One group calls on residents and businesses to diligently remove snow from public surfaces

FARGO, N.D. — People with disabilities across the metro are having a tougher time getting from place to place in the winter.

For Carey McWilliams, walking down the street during the winter could be a challenge.

“Snow is kind of the blind person’s fog, it gets rid of any lines to the ground you might have that you can navigate from. You don’t know the difference between a sidewalk and grass, and you kind of have to guess,” said McWilliams.

One obstacle McWilliams deals with on a frequent basis is icy sidewalks.

“You get black ice, which is lovely, in between patches of dry ground where you really can’t defend against it, and it’s pretty jarring when you come across it, and there are numerous times where I have full traction and then no traction,” McWilliams said.

McWilliams isn’t the only one who finds walking on icy surfaces difficult.

“A lot of times with snow, they don’t get the sidewalks good and clean, and the cane wants to slip and slide,” said Steve Anderson, a Fargo resident who walks around with a cane after suffering a stroke a few months ago.

Some of these concerns are shared to the Freedom Resource Center for Independent Living, an advocacy group for people with disabilities that ensures public spaces are compliant with the American with Disabilities Act.

“If there’s a complaint about snow being on the sidewalk going beyond what the city ordinance states, then go to that city because most city ordinances have in them that if the snow is not removed in a timely manner, the city crews will do that and bill the property owner,” said Jerry Christianson, an Accessibility Specialist for the Freedom Resource Center.

Chris Brungardt, West Fargo’s Public Works Director, says it is really simple for people to avoid a fine and keep the sidewalks safe for everyone.

“Don’t wait until the storm’s completely done to start getting out there.
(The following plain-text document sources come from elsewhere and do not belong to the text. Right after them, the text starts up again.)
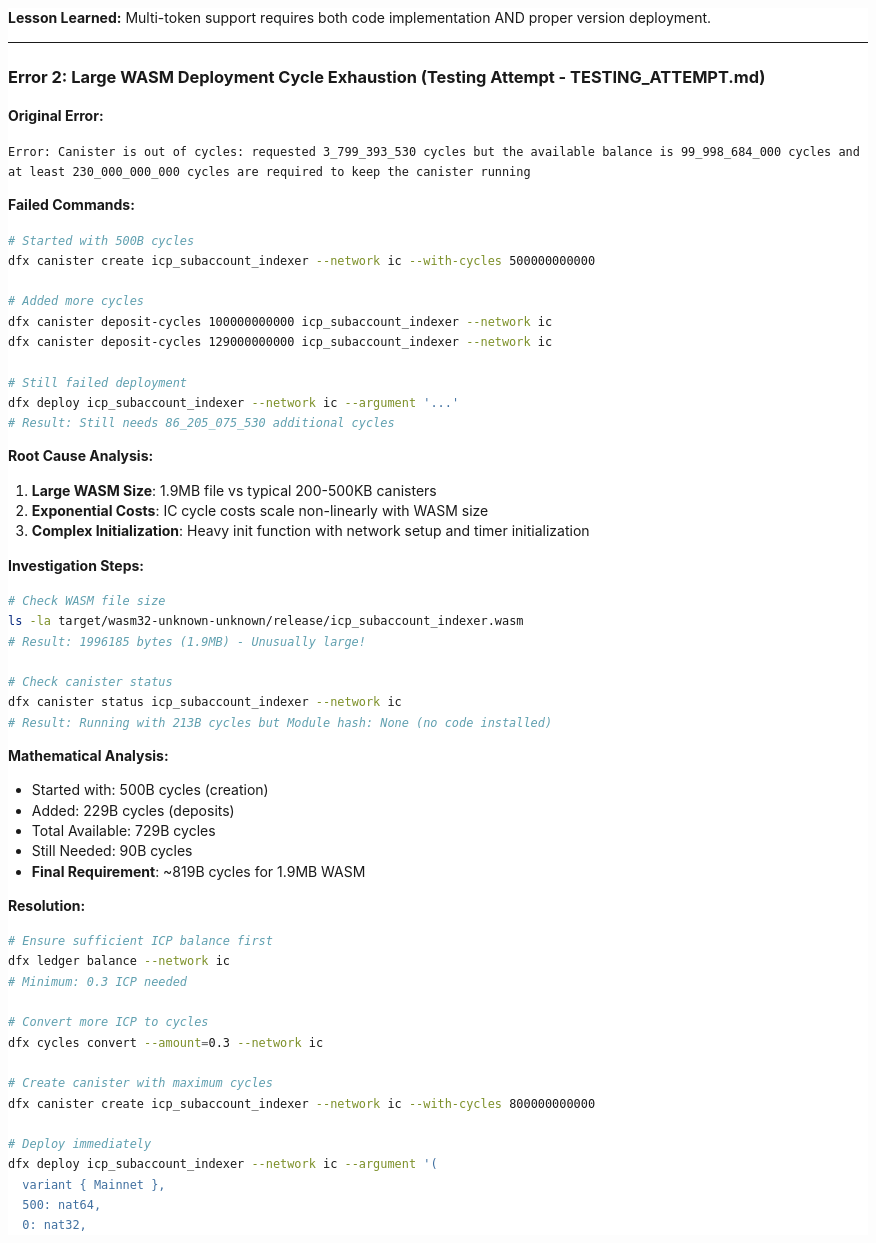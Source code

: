 **Lesson Learned:** Multi-token support requires both code implementation AND proper version deployment.

---

### Error 2: Large WASM Deployment Cycle Exhaustion (Testing Attempt - TESTING_ATTEMPT.md)

**Original Error:**
```
Error: Canister is out of cycles: requested 3_799_393_530 cycles but the available balance is 99_998_684_000 cycles and at least 230_000_000_000 cycles are required to keep the canister running
```

**Failed Commands:**
```bash
# Started with 500B cycles
dfx canister create icp_subaccount_indexer --network ic --with-cycles 500000000000

# Added more cycles
dfx canister deposit-cycles 100000000000 icp_subaccount_indexer --network ic
dfx canister deposit-cycles 129000000000 icp_subaccount_indexer --network ic

# Still failed deployment
dfx deploy icp_subaccount_indexer --network ic --argument '...'
# Result: Still needs 86_205_075_530 additional cycles
```

**Root Cause Analysis:**
1. **Large WASM Size**: 1.9MB file vs typical 200-500KB canisters
2. **Exponential Costs**: IC cycle costs scale non-linearly with WASM size
3. **Complex Initialization**: Heavy init function with network setup and timer initialization

**Investigation Steps:**
```bash
# Check WASM file size
ls -la target/wasm32-unknown-unknown/release/icp_subaccount_indexer.wasm
# Result: 1996185 bytes (1.9MB) - Unusually large!

# Check canister status
dfx canister status icp_subaccount_indexer --network ic
# Result: Running with 213B cycles but Module hash: None (no code installed)
```

**Mathematical Analysis:**
- Started with: 500B cycles (creation)
- Added: 229B cycles (deposits)
- Total Available: 729B cycles
- Still Needed: 90B cycles
- **Final Requirement**: ~819B cycles for 1.9MB WASM

**Resolution:**
```bash
# Ensure sufficient ICP balance first
dfx ledger balance --network ic
# Minimum: 0.3 ICP needed

# Convert more ICP to cycles
dfx cycles convert --amount=0.3 --network ic

# Create canister with maximum cycles
dfx canister create icp_subaccount_indexer --network ic --with-cycles 800000000000

# Deploy immediately
dfx deploy icp_subaccount_indexer --network ic --argument '(
  variant { Mainnet }, 
  500: nat64, 
  0: nat32, 
```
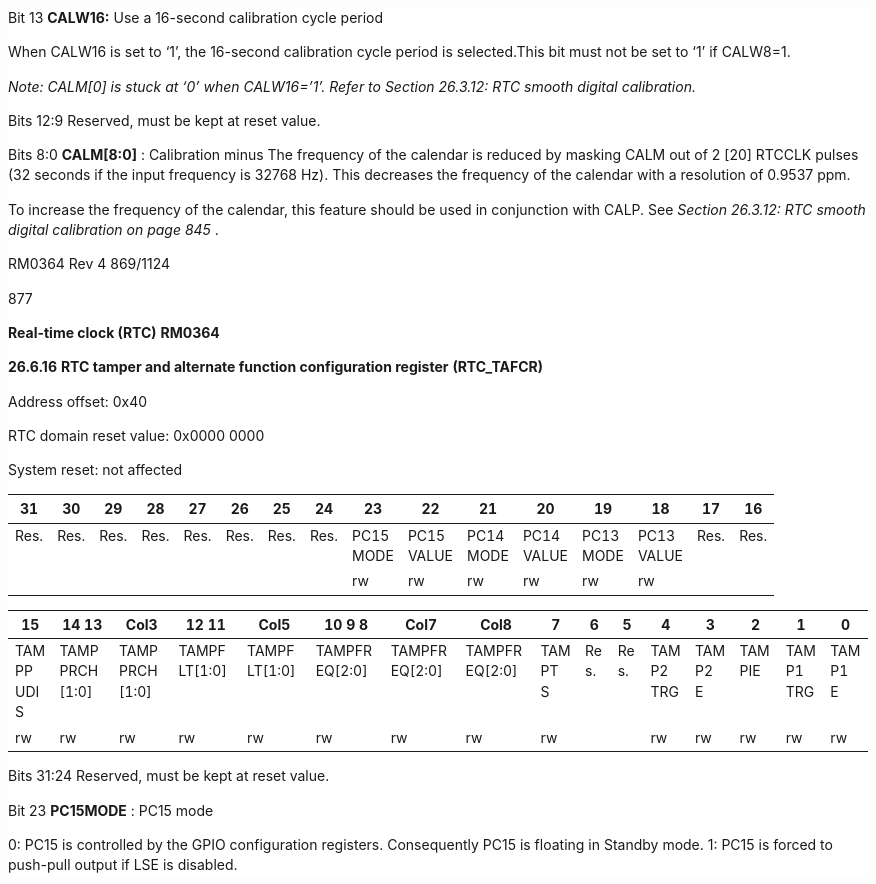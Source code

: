 Bit 13 **CALW16:** Use a 16-second calibration cycle period

When CALW16 is set to ‘1’, the 16-second calibration cycle period is selected.This bit must
not be set to ‘1’ if CALW8=1.

_Note: CALM[0] is stuck at ‘0’ when CALW16=’1’. Refer to Section 26.3.12: RTC smooth_
_digital calibration._


Bits 12:9 Reserved, must be kept at reset value.


Bits 8:0 **CALM[8:0]** : Calibration minus
The frequency of the calendar is reduced by masking CALM out of 2 [20] RTCCLK pulses (32
seconds if the input frequency is 32768 Hz). This decreases the frequency of the calendar
with a resolution of 0.9537 ppm.

To increase the frequency of the calendar, this feature should be used in conjunction with
CALP. See _Section 26.3.12: RTC smooth digital calibration on page 845_ .


RM0364 Rev 4 869/1124



877


**Real-time clock (RTC)** **RM0364**


**26.6.16** **RTC tamper and alternate function configuration register**
**(RTC_TAFCR)**


Address offset: 0x40


RTC domain reset value: 0x0000 0000


System reset: not affected

|31|30|29|28|27|26|25|24|23|22|21|20|19|18|17|16|
|---|---|---|---|---|---|---|---|---|---|---|---|---|---|---|---|
|Res.|Res.|Res.|Res.|Res.|Res.|Res.|Res.|PC15<br>MODE|PC15<br>VALUE|PC14<br>MODE|PC14<br>VALUE|PC13<br>MODE|PC13<br>VALUE|Res.|Res.|
|||||||||rw|rw|rw|rw|rw|rw|||


|15|14 13|Col3|12 11|Col5|10 9 8|Col7|Col8|7|6|5|4|3|2|1|0|
|---|---|---|---|---|---|---|---|---|---|---|---|---|---|---|---|
|TAMPP<br>UDIS|TAMPPRCH<br>[1:0]|TAMPPRCH<br>[1:0]|TAMPFLT[1:0]|TAMPFLT[1:0]|TAMPFREQ[2:0]|TAMPFREQ[2:0]|TAMPFREQ[2:0]|TAMPT<br>S|Res.|Res.|TAMP2<br>TRG|TAMP2<br>E|TAMPIE|TAMP1<br>TRG|TAMP1<br>E|
|rw|rw|rw|rw|rw|rw|rw|rw|rw|||rw|rw|rw|rw|rw|



Bits 31:24 Reserved, must be kept at reset value.


Bit 23 **PC15MODE** : PC15 mode

0: PC15 is controlled by the GPIO configuration registers. Consequently PC15 is floating in
Standby mode.
1: PC15 is forced to push-pull output if LSE is disabled.

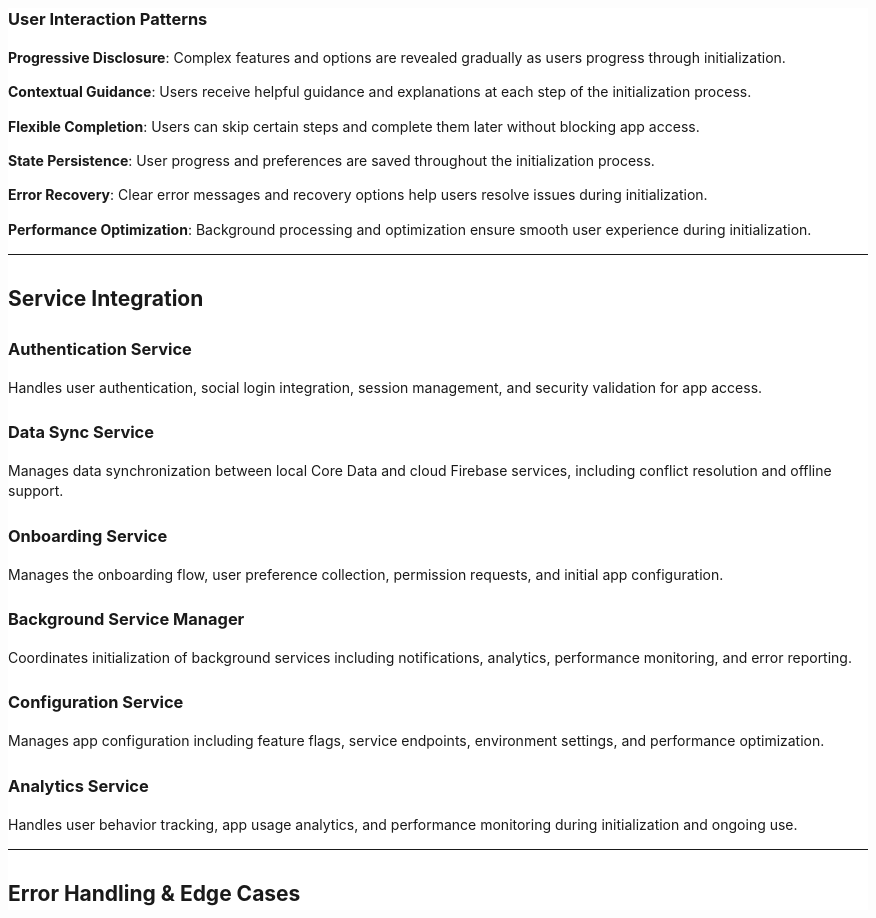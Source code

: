### User Interaction Patterns

**Progressive Disclosure**: Complex features and options are revealed gradually as users progress through initialization.

**Contextual Guidance**: Users receive helpful guidance and explanations at each step of the initialization process.

**Flexible Completion**: Users can skip certain steps and complete them later without blocking app access.

**State Persistence**: User progress and preferences are saved throughout the initialization process.

**Error Recovery**: Clear error messages and recovery options help users resolve issues during initialization.

**Performance Optimization**: Background processing and optimization ensure smooth user experience during initialization.

---

## Service Integration

### Authentication Service
Handles user authentication, social login integration, session management, and security validation for app access.

### Data Sync Service
Manages data synchronization between local Core Data and cloud Firebase services, including conflict resolution and offline support.

### Onboarding Service
Manages the onboarding flow, user preference collection, permission requests, and initial app configuration.

### Background Service Manager
Coordinates initialization of background services including notifications, analytics, performance monitoring, and error reporting.

### Configuration Service
Manages app configuration including feature flags, service endpoints, environment settings, and performance optimization.

### Analytics Service
Handles user behavior tracking, app usage analytics, and performance monitoring during initialization and ongoing use.

---

## Error Handling & Edge Cases
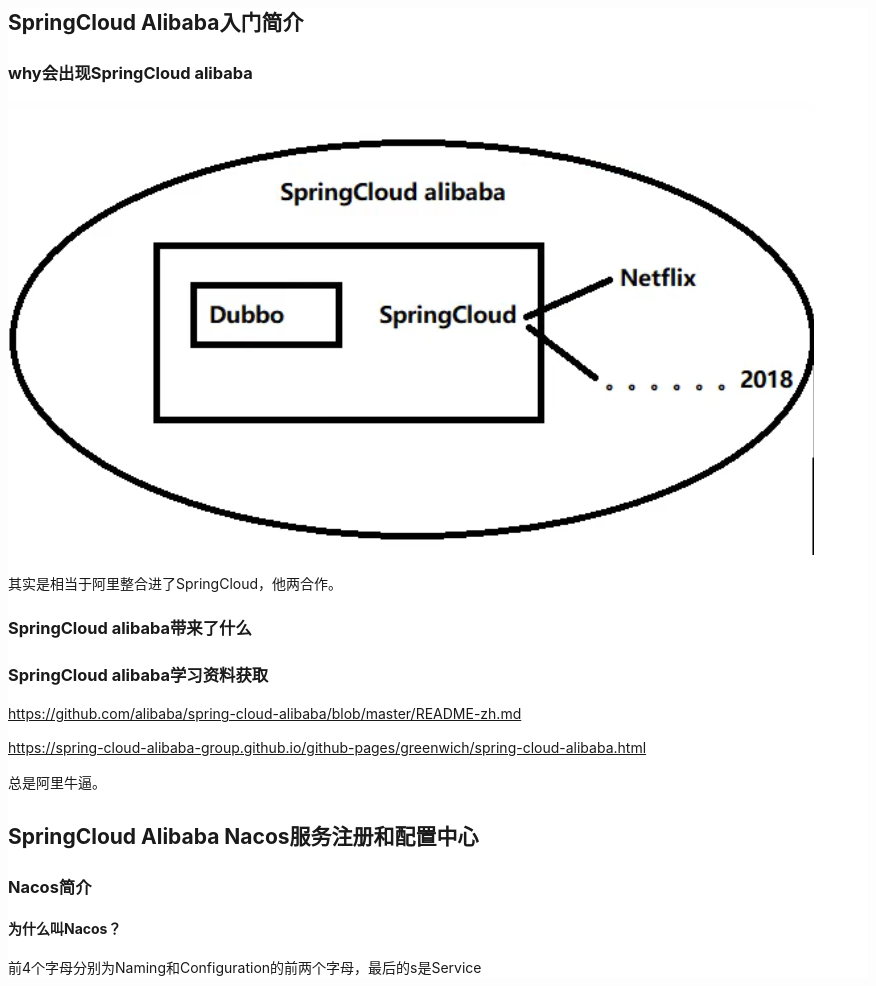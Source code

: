 ## SpringCloud Alibaba入门简介

### why会出现SpringCloud alibaba

![1594282804048](../media/pictures/SpringCloud.assets/1594282804048.png)

其实是相当于阿里整合进了SpringCloud，他两合作。

### SpringCloud alibaba带来了什么

### SpringCloud alibaba学习资料获取

https://github.com/alibaba/spring-cloud-alibaba/blob/master/README-zh.md

https://spring-cloud-alibaba-group.github.io/github-pages/greenwich/spring-cloud-alibaba.html

总是阿里牛逼。



## SpringCloud Alibaba Nacos服务注册和配置中心

### Nacos简介

#### 为什么叫Nacos？

前4个字母分别为Naming和Configuration的前两个字母，最后的s是Service


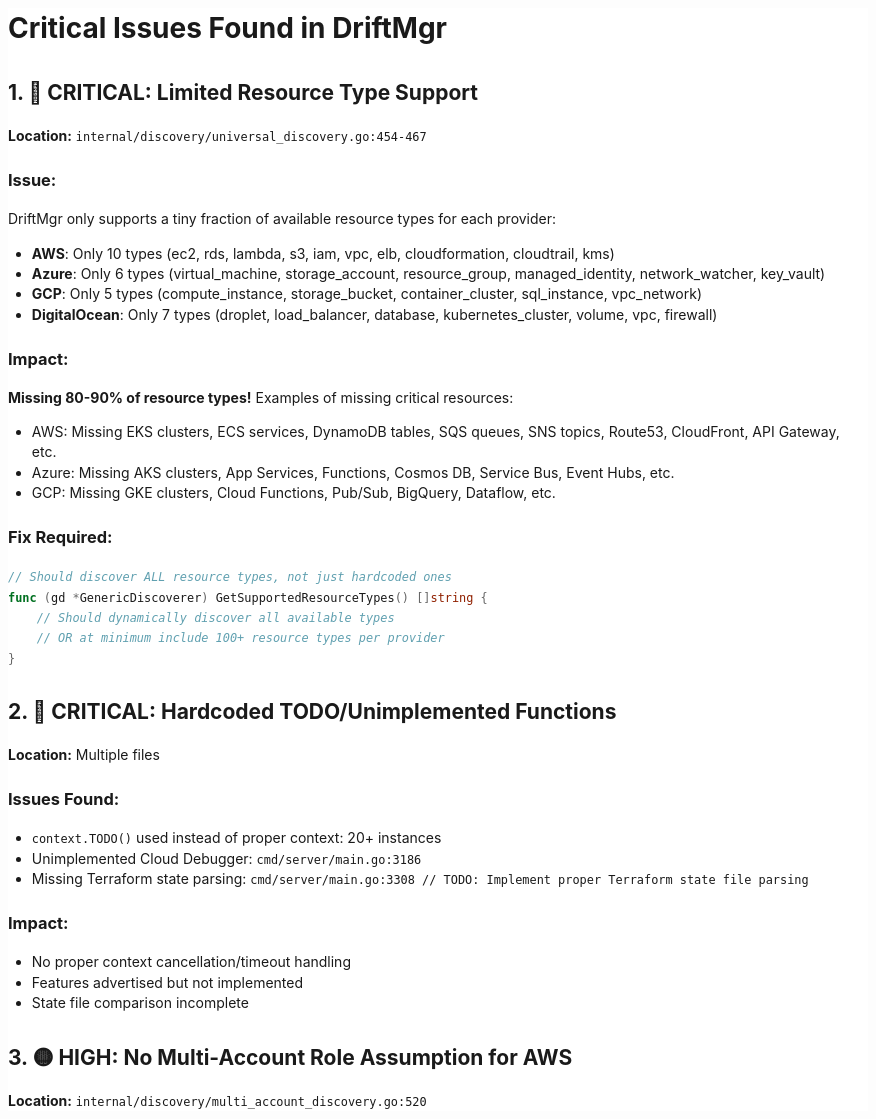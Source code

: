 # Critical Issues Found in DriftMgr

## 1. 🔴 CRITICAL: Limited Resource Type Support
**Location:** `internal/discovery/universal_discovery.go:454-467`

### Issue:
DriftMgr only supports a tiny fraction of available resource types for each provider:
- **AWS**: Only 10 types (ec2, rds, lambda, s3, iam, vpc, elb, cloudformation, cloudtrail, kms)
- **Azure**: Only 6 types (virtual_machine, storage_account, resource_group, managed_identity, network_watcher, key_vault)
- **GCP**: Only 5 types (compute_instance, storage_bucket, container_cluster, sql_instance, vpc_network)
- **DigitalOcean**: Only 7 types (droplet, load_balancer, database, kubernetes_cluster, volume, vpc, firewall)

### Impact:
**Missing 80-90% of resource types!** Examples of missing critical resources:
- AWS: Missing EKS clusters, ECS services, DynamoDB tables, SQS queues, SNS topics, Route53, CloudFront, API Gateway, etc.
- Azure: Missing AKS clusters, App Services, Functions, Cosmos DB, Service Bus, Event Hubs, etc.
- GCP: Missing GKE clusters, Cloud Functions, Pub/Sub, BigQuery, Dataflow, etc.

### Fix Required:
```go
// Should discover ALL resource types, not just hardcoded ones
func (gd *GenericDiscoverer) GetSupportedResourceTypes() []string {
    // Should dynamically discover all available types
    // OR at minimum include 100+ resource types per provider
}
```

## 2. 🔴 CRITICAL: Hardcoded TODO/Unimplemented Functions
**Location:** Multiple files

### Issues Found:
- `context.TODO()` used instead of proper context: 20+ instances
- Unimplemented Cloud Debugger: `cmd/server/main.go:3186`
- Missing Terraform state parsing: `cmd/server/main.go:3308 // TODO: Implement proper Terraform state file parsing`

### Impact:
- No proper context cancellation/timeout handling
- Features advertised but not implemented
- State file comparison incomplete

## 3. 🟡 HIGH: No Multi-Account Role Assumption for AWS
**Location:** `internal/discovery/multi_account_discovery.go:520`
If you get a really sunny day like today, it starts sticking and adhering to the concrete a little bit more, so if you get out there when the snow is still fluffy and blowing around, you get down easier to the bare pavement,” Brungardt said.

Businesses and people who live in Fargo, Valley City, and Fergus Falls have 24 hours after the snow stops falling to clear their sidewalks.

Meanwhile, people in West Fargo have a full 48 hours to remove the snow.